-------- Provided data --------

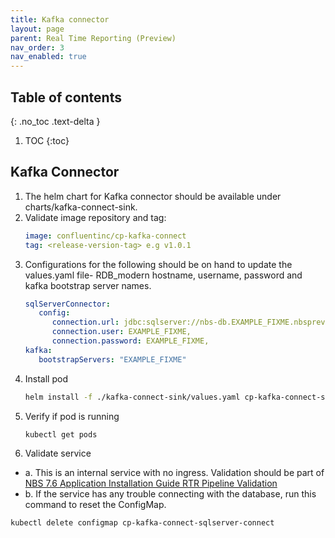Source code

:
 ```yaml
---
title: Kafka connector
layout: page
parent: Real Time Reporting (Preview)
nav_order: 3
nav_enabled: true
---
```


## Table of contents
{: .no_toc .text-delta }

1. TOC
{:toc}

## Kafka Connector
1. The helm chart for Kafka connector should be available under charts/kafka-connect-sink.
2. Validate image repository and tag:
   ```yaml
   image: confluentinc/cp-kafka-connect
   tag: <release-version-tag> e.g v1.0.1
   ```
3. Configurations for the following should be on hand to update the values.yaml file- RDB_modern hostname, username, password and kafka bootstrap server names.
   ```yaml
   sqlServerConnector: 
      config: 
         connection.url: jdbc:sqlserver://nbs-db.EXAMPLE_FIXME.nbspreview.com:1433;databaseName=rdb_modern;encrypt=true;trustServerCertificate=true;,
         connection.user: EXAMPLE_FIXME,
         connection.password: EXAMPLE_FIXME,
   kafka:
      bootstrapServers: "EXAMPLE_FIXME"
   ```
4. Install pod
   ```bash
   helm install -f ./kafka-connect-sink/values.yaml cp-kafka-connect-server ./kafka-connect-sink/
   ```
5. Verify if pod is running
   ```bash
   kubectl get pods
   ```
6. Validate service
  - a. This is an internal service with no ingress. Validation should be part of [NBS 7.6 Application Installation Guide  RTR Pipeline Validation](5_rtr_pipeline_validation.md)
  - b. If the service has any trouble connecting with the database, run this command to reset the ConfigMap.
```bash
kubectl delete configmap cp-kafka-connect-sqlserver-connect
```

--------
-------- Provided data --------

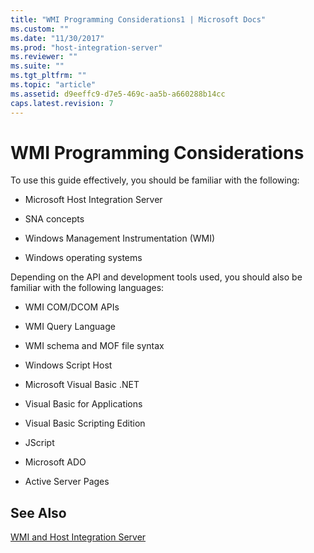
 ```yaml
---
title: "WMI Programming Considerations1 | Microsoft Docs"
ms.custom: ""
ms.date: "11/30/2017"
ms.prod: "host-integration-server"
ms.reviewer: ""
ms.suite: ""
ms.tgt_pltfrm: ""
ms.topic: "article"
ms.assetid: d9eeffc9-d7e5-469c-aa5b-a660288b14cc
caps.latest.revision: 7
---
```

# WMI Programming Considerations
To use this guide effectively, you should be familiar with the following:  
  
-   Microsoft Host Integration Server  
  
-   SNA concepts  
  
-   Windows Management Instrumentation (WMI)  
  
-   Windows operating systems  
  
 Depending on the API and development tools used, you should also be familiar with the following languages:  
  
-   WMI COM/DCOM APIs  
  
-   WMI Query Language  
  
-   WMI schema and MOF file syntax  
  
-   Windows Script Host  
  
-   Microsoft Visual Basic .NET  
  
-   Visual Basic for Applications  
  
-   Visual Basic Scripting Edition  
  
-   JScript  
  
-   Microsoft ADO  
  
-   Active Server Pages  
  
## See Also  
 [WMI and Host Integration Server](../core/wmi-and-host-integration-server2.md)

--------
-------- Provided data --------

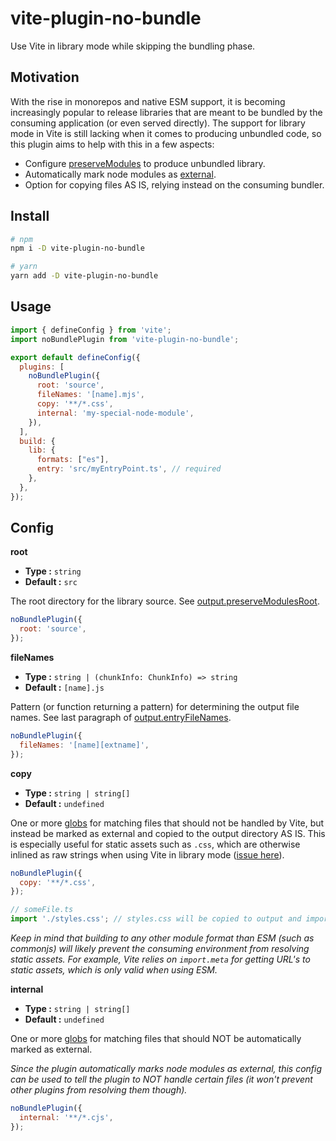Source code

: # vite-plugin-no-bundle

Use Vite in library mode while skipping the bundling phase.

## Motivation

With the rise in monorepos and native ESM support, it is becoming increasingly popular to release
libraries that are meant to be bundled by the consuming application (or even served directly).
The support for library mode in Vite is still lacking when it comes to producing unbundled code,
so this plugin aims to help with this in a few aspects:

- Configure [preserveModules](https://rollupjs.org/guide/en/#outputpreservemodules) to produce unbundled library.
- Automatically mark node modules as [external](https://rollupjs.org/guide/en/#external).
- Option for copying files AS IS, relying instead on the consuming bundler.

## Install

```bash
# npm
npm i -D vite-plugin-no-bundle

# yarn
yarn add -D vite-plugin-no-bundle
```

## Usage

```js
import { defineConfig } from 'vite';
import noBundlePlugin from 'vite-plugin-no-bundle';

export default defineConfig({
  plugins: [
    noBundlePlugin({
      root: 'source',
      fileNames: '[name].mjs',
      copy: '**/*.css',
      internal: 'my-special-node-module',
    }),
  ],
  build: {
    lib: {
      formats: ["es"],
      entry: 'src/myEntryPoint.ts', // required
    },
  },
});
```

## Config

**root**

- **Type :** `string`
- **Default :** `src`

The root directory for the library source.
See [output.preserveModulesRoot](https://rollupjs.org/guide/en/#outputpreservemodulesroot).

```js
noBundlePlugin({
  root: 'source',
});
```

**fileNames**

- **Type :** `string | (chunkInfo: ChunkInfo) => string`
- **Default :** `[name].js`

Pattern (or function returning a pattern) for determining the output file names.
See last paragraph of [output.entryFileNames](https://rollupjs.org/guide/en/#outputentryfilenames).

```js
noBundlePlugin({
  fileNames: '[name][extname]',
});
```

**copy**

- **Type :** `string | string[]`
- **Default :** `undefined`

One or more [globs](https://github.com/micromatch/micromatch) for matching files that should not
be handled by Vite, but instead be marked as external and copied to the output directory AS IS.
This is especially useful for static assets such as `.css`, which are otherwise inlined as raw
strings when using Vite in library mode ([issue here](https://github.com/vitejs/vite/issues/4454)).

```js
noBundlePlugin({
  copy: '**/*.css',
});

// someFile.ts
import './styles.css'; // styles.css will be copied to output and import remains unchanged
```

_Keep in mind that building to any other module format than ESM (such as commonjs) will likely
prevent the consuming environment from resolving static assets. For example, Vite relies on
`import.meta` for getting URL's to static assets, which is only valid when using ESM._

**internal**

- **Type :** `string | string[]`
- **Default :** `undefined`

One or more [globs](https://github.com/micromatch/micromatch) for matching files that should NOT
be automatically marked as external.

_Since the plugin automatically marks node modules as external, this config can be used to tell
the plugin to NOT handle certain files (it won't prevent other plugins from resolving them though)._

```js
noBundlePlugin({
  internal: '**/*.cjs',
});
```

--------

Work order: Take every line from the data above that holds "external" and copy it out.

Exercise output:
- Automatically mark node modules as [external](https://rollupjs.org/guide/en/#external).
be handled by Vite, but instead be marked as external and copied to the output directory AS IS.
be automatically marked as external.
_Since the plugin automatically marks node modules as external, this config can be used to tell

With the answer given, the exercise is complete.